Sentimen global juga kurang membantu. Kontrak berjangka saham AS bergerak turun setelah Wall Street menguat semalam, di tengah perhatian pasar pada komentar IMF yang menyoroti defisit transaksi berjalan AS masih berlebihan—membuat pelaku pasar kembali sensitif terhadap isu stabilitas fiskal dan arah kebijakan ekonomi Washington.

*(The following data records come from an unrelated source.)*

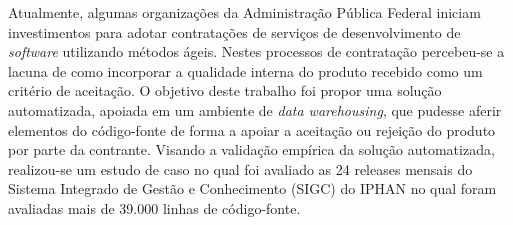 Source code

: \begin{resumo}

Atualmente, algumas organizações da Administração Pública Federal iniciam investimentos para adotar contratações de serviços de desenvolvimento de \textit{software} utilizando métodos ágeis. Nestes processos de contratação percebeu-se a lacuna de como incorporar a qualidade interna do produto recebido como um critério de aceitação. O objetivo deste trabalho foi propor uma solução automatizada, apoiada em um ambiente de \textit{data warehousing}, que pudesse aferir elementos do código-fonte de forma a apoiar a aceitação ou rejeição do produto por parte da contrante. Visando a validação empírica da solução automatizada, realizou-se um estudo de caso no qual foi avaliado as 24 releases mensais do Sistema Integrado de Gestão e Conhecimento (SIGC) do IPHAN no qual foram avaliadas mais de 39.000 linhas de código-fonte. 

\end{resumo}
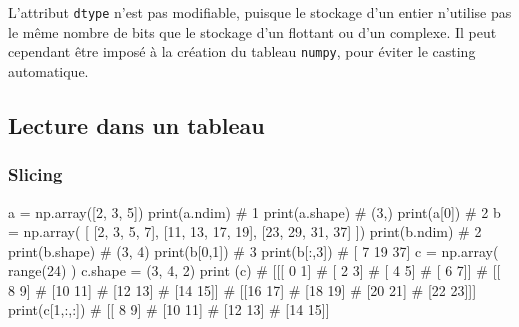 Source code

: \documentclass[10pt,fleqn]{article} %
\begin{document}
L'attribut \texttt{dtype} n'est pas modifiable, puisque le stockage
d'un entier n'utilise pas le même nombre de bits que le stockage d'un
flottant ou d'un complexe. Il peut cependant être imposé à la création
du tableau \texttt{numpy}, pour éviter le casting automatique.
%
%

\subsection{Lecture dans un tableau}

\subsubsection{Slicing}
\begin{py}
\begin{multicols}{4}
  \begin{python}
a = np.array([2, 3, 5])
print(a.ndim)
# 1
print(a.shape)
# (3,)
print(a[0]) # 2
b = np.array(
 [ [2, 3, 5, 7],
 [11, 13, 17, 19],
 [23, 29, 31, 37] ])
print(b.ndim)
# 2
print(b.shape)
# (3, 4)
print(b[0,1])
# 3
print(b[:,3])
# [ 7 19 37]    
c = np.array( range(24) )
c.shape = (3, 4, 2)
print (c)
# [[[ 0  1]
#   [ 2  3]
#   [ 4  5]
#   [ 6  7]]
#  [[ 8  9]
#   [10 11]
#   [12 13]
#   [14 15]]
#  [[16 17]
#   [18 19]
#   [20 21]
#   [22 23]]]
print(c[1,:,:])
# [[ 8  9]
#  [10 11]
#  [12 13]
#  [14 15]]    
\end{python}
\end{multicols}
\end{py}
\end{document}
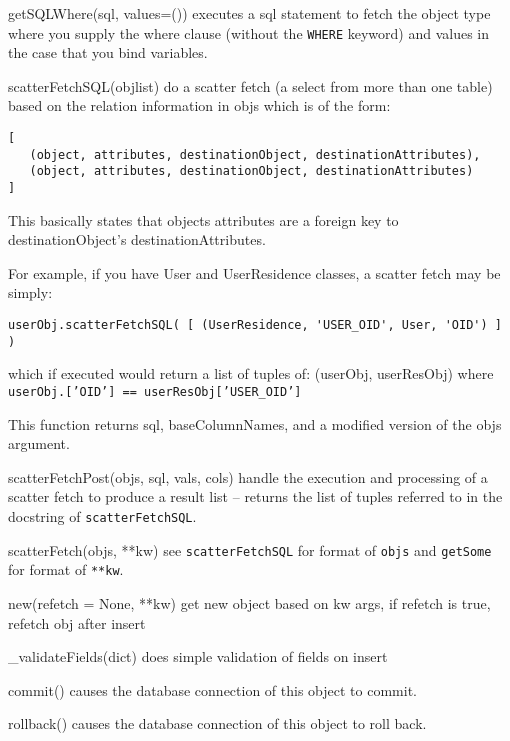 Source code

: \documentclass[titlepage]{manual}
\begin{document}
\begin{argdesc}
\item[getSQLWhere(sql, values=())] executes a sql statement to fetch
the object type where you supply the where clause (without the
\texttt{WHERE} keyword) and values in the case that you bind
variables.

\item[scatterFetchSQL(objlist)] do a scatter fetch (a select from more than one table) based
        on the relation information in objs which is of the form:
\begin{verbatim}
[
   (object, attributes, destinationObject, destinationAttributes),
   (object, attributes, destinationObject, destinationAttributes)
]
\end{verbatim}

        This basically states that objects attributes are a foreign key to
        destinationObject's destinationAttributes.

        For example, if you have User and UserResidence classes, a scatter
        fetch may be simply:
\begin{verbatim}
userObj.scatterFetchSQL( [ (UserResidence, 'USER_OID', User, 'OID') ] )
\end{verbatim}
        which if executed would return a list of tuples of:
            (userObj, userResObj)
        where \texttt{userObj.['OID'] == userResObj['USER_OID']}

        This function returns sql, baseColumnNames, and a modified version of
        the objs argument.
\item[scatterFetchPost(objs, sql, vals, cols)] handle the execution
and processing of a scatter fetch to produce a result list -- returns
the list of tuples referred to in the docstring of \texttt{scatterFetchSQL}.
\item[scatterFetch(objs, **kw)] see \texttt{scatterFetchSQL} for
format of \texttt{objs} and \texttt{getSome} for format of
\texttt{**kw}.

\item[new(refetch = None, **kw)] get new object based on kw args, if
refetch is true, refetch obj after insert
\item[_validateFields(dict)] does simple validation of fields on
insert
\item[commit()] causes the database connection of this object to
commit.
\item[rollback()]  causes the database connection of this object to
roll back.
\end{argdesc}
\end{document}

Di dalam negeri, pelemahan Hang Seng tertahan oleh faktor penyeimbang: anggaran Hong Kong tahun fiskal 2026/27 memproyeksikan surplus operasional lebih cepat dari perkiraan setelah tiga tahun defisit. Data inflasi Hong Kong juga melandai pada Januari, memberi sinyal tekanan harga lebih jinak dan membuka ruang kebijakan yang lebih stabil.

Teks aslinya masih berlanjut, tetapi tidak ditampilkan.